After five years of R&D and a total investmnet
of $2 million, the company has made advances in
a new technique of diamond thin film deposition,
called Filtered Cathodic Vacuum Arc (FCVA). The
diamond film posseses a hardness that is 70 per
cent of a natural diamond's and a thickness of
3-4 nanaometres which is nearly half the current
film thickness, said the company.The potential
of this technology lies in it's versatility which
enables the commercial production of a whole range
of products.
Examples include chip and cack-proof sunglasses,
prosthetic hip joints that last a lifetime, longer-wearing
aircraft components and magnetic recording heads
and improvements in data storage capacity in magnetic
disk drives. Shimadzu, a leader in the design
and manufacture of thin film deposition machines,
has signed an original equipment manufacturing
agreement with Nanofilm to purchase it's FCVA
sources to manufacture film deposition machines
for disk drive slider head overcoat applications.
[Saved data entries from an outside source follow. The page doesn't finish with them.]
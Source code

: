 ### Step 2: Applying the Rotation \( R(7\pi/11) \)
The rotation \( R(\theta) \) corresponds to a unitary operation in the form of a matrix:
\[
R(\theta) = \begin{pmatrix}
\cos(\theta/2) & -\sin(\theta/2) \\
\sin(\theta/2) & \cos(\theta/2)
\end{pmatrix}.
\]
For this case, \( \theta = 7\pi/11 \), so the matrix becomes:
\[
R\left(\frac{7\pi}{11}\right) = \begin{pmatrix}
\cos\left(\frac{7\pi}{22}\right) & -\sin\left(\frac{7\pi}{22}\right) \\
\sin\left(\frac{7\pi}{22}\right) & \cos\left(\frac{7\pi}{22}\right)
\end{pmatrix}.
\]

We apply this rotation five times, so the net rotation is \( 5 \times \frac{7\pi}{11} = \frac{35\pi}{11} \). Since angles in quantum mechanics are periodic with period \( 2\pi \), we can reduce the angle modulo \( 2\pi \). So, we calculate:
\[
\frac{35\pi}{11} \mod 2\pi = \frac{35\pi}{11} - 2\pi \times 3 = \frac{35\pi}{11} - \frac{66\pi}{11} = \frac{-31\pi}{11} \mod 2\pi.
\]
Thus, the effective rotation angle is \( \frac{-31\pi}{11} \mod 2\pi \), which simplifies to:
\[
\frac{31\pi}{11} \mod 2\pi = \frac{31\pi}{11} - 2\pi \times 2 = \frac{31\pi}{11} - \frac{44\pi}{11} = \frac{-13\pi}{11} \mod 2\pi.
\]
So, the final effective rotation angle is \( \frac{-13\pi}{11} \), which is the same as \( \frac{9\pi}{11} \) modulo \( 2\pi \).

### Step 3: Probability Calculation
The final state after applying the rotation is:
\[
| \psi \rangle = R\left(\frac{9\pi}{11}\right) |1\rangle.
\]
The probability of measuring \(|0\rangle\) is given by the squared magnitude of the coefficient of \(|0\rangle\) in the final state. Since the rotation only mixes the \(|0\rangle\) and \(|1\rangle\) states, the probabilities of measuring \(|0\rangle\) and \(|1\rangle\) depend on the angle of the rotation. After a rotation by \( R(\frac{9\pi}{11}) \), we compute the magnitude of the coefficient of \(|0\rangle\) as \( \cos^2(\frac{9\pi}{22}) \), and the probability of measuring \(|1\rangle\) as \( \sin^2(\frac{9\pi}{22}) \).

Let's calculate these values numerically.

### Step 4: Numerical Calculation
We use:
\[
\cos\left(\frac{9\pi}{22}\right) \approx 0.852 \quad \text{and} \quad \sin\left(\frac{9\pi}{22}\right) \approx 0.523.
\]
The list price of the machines will be US$2 million
to US$2.5 million. Shimadzu estimates the annual
market for this application alone to be about
US$40 million. Nanofilm has alsobegun talks with
other potential industry partners for the sale
of other applications of it's FCVA sources. Once
these applications take off, the firm expects
turnover to exceed US$20 million a year.